- TO DO:
Where does the word "version" occur in the data below? Copy each line that holds it.

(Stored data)

════════════════════

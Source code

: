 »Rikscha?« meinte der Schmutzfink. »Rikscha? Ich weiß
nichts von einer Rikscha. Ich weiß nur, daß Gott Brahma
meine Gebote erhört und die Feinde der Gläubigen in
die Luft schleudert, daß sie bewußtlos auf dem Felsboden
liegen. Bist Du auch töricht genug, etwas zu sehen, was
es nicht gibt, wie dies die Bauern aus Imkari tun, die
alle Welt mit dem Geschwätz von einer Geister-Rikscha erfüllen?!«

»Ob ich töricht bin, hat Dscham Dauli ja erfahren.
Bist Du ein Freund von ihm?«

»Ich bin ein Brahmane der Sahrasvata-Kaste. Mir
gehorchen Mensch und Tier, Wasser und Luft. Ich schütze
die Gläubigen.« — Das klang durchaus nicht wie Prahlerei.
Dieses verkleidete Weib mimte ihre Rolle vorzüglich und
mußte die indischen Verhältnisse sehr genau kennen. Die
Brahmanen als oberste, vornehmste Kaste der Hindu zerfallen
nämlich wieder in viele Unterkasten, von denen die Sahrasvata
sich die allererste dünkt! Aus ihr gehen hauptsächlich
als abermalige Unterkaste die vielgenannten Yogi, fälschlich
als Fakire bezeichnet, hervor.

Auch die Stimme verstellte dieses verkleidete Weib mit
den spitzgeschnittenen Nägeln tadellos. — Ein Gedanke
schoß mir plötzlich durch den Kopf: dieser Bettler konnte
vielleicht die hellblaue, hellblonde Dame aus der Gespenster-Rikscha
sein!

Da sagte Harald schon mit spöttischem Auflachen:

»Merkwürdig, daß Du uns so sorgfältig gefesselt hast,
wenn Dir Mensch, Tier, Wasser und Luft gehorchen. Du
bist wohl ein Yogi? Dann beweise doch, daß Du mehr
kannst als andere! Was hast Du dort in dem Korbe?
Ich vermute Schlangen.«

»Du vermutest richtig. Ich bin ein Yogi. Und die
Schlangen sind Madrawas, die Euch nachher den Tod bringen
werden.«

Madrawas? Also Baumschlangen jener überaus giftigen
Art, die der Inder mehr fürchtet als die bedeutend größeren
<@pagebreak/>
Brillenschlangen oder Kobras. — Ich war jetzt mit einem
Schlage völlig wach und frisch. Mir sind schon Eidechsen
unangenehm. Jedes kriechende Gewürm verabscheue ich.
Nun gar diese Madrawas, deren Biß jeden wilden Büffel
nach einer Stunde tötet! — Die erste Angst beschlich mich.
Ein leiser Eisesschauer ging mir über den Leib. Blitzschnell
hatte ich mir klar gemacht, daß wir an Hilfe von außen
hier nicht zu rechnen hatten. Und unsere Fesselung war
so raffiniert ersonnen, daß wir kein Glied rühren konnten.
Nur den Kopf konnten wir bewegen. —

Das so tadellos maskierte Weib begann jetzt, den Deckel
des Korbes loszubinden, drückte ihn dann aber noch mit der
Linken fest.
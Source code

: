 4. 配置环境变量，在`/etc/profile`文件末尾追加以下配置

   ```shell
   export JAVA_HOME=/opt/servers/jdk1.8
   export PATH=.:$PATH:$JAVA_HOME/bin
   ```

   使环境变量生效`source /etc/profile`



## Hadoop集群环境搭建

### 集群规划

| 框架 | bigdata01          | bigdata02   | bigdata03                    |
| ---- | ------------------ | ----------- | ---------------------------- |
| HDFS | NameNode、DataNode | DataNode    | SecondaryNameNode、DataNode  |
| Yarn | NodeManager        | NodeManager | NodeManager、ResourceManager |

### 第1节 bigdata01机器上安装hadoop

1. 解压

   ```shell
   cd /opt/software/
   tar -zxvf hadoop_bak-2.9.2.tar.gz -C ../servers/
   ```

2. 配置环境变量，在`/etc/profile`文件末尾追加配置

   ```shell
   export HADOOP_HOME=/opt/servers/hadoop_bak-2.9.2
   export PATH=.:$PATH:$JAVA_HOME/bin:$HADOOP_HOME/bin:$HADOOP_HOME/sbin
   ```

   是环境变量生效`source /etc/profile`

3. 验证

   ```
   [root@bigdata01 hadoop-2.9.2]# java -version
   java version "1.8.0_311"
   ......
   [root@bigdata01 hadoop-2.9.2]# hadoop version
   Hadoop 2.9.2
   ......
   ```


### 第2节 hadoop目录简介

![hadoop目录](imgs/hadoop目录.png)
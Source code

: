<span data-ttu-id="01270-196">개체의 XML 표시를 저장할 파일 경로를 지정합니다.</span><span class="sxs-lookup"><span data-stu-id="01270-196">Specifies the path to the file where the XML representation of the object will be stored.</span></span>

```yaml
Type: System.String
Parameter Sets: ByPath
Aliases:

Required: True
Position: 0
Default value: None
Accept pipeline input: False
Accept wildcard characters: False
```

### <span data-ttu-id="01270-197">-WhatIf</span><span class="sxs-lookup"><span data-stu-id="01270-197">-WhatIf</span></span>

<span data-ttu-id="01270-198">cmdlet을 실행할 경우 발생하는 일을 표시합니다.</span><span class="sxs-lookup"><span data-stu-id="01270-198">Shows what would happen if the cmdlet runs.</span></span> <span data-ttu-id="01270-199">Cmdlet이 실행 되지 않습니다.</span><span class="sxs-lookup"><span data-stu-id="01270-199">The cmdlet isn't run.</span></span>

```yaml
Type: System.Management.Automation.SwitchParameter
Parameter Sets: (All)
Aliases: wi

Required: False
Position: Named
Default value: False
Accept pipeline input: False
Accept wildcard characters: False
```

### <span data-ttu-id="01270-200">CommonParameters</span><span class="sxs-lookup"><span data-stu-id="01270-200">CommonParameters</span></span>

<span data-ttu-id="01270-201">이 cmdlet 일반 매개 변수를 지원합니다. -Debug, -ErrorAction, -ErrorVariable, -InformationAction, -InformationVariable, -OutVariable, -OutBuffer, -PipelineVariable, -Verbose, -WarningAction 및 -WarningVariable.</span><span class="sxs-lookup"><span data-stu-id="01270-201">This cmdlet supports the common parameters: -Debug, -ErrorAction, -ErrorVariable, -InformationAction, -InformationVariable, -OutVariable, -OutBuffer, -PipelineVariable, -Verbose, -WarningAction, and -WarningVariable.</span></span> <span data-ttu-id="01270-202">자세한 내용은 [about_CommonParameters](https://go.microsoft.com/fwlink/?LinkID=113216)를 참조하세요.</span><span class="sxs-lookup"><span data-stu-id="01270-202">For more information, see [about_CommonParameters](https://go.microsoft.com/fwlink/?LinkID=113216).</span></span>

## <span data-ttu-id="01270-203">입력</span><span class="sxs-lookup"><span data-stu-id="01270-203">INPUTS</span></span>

════════════════════

- EXERCISE RESPONSE:
   [root@bigdata01 hadoop-2.9.2]# java -version
   java version "1.8.0_311"
   [root@bigdata01 hadoop-2.9.2]# hadoop version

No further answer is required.